University Prep senior class president Taylor Naylor, wearing a tan sweater and black slacks, said she was glad she dressed “professionally” for school Monday instead of wearing more casual clothes like jeans and a T-shirt.

Naylor, 18, discovered after getting to school that she would greet Dr. Mae C. Jemison, the first black woman to travel to space, when the former astronaut arrived at University Prep in the afternoon.

“Mae Jemison really is an inspiration,” Naylor said as she waited for Jemison outside the entrance to the school, a 6-12 magnet school in the Hill District.
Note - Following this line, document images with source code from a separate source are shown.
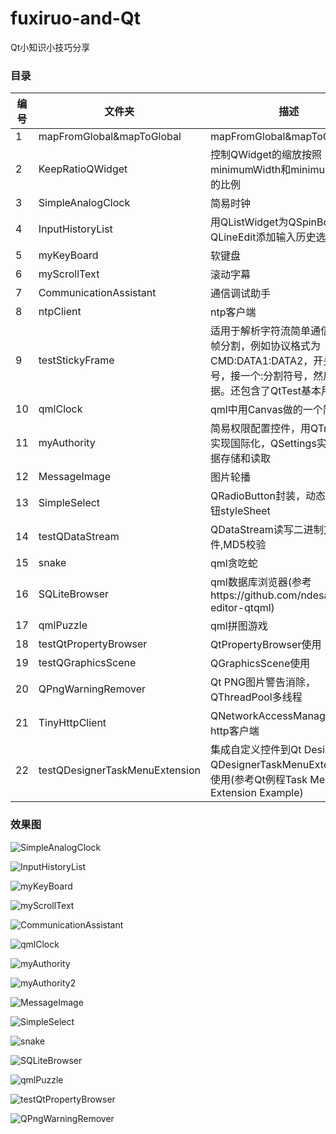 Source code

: # fuxiruo-and-Qt
Qt小知识小技巧分享

### 目录
| 编号 | 文件夹 | 描述 |
| ------ | ------ | ------ |
| 1 | mapFromGlobal&mapToGlobal | mapFromGlobal&mapToGlobal |
| 2 | KeepRatioQWidget | 控制QWidget的缩放按照minimumWidth和minimumHeight的比例 |
| 3 | SimpleAnalogClock | 简易时钟 |
| 4 | InputHistoryList | 用QListWidget为QSpinBox、QLineEdit添加输入历史选择列表 |
| 5 | myKeyBoard | 软键盘 |
| 6 | myScrollText | 滚动字幕 |
| 7 | CommunicationAssistant | 通信调试助手 |
| 8 | ntpClient | ntp客户端 |
| 9 | testStickyFrame | 适用于解析字符流简单通信协议的帧分割，例如协议格式为CMD:DATA1:DATA2，开头为命令号，接一个:分割符号，然后就是数据。还包含了QtTest基本用法
| 10 | qmlClock | qml中用Canvas做的一个简易时钟 |
| 11 | myAuthority | 简易权限配置控件，用QTranslator实现国际化，QSettings实现ini数据存储和读取 |
| 12 | MessageImage | 图片轮播 |
| 13 | SimpleSelect | QRadioButton封装，动态布局，按钮styleSheet |
| 14 | testQDataStream | QDataStream读写二进制文件,MD5校验 |
| 15 | snake | qml贪吃蛇 |
| 16 | SQLiteBrowser | qml数据库浏览器(参考https://github.com/ndesai/sqlite-editor-qtqml) |
| 17 | qmlPuzzle | qml拼图游戏 |
| 18 | testQtPropertyBrowser | QtPropertyBrowser使用 |
| 19 | testQGraphicsScene | QGraphicsScene使用 |
| 20 | QPngWarningRemover | Qt PNG图片警告消除，QThreadPool多线程 |
| 21 | TinyHttpClient | QNetworkAccessManager简易http客户端 |
| 22 | testQDesignerTaskMenuExtension | 集成自定义控件到Qt Designer时QDesignerTaskMenuExtension的使用(参考Qt例程Task Menu Extension Example) |

### 效果图
![SimpleAnalogClock](snap/SimpleAnalogClock.gif "简易时钟")

![InputHistoryList](snap/InputHistoryList.gif "输入历史")

![myKeyBoard](snap/myKeyBoard.gif "软键盘")

![myScrollText](snap/myScrollText.gif "滚动字幕")

![CommunicationAssistant](snap/CommunicationAssistant.gif "通信调试助手")

![qmlClock](snap/qmlClock.gif "qml简易时钟")

![myAuthority](snap/myAuthority.gif "权限配置控件")

![myAuthority2](snap/myAuthority2.gif "权限配置控件多语言示例")

![MessageImage](snap/MessageImage.gif "图片轮播")

![SimpleSelect](snap/SimpleSelect.gif "动态布局")

![snake](snap/snake.gif "贪吃蛇")

![SQLiteBrowser](snap/SQLiteBrowser.gif "SQLite数据库浏览器")

![qmlPuzzle](snap/qmlPuzzle.gif "拼图游戏")

![testQtPropertyBrowser](snap/testQtPropertyBrowser.gif "QtPropertyBrowser使用")

![QPngWarningRemover](snap/QPngWarningRemover.gif "Qt PNG图片警告消除")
Naylor, who lives in Lincoln-Lemington, said she feels a strong connection to Jemison given the latter’s rise from Chicago’s South Side to a place in history.

“I want to become the first African-American woman to be president,” Naylor said. “(Jemison) makes me believe that anything is possible.”

Jemison visited University Prep in between campaign stops for Democratic presidential candidate Hillary Clinton, who is running to be the first female president. Jemison was scheduled to headline Clinton rallies at Chatham University and Carnegie Mellon University, then attend an Alpha Kappa Alpha sorority reception at the latter.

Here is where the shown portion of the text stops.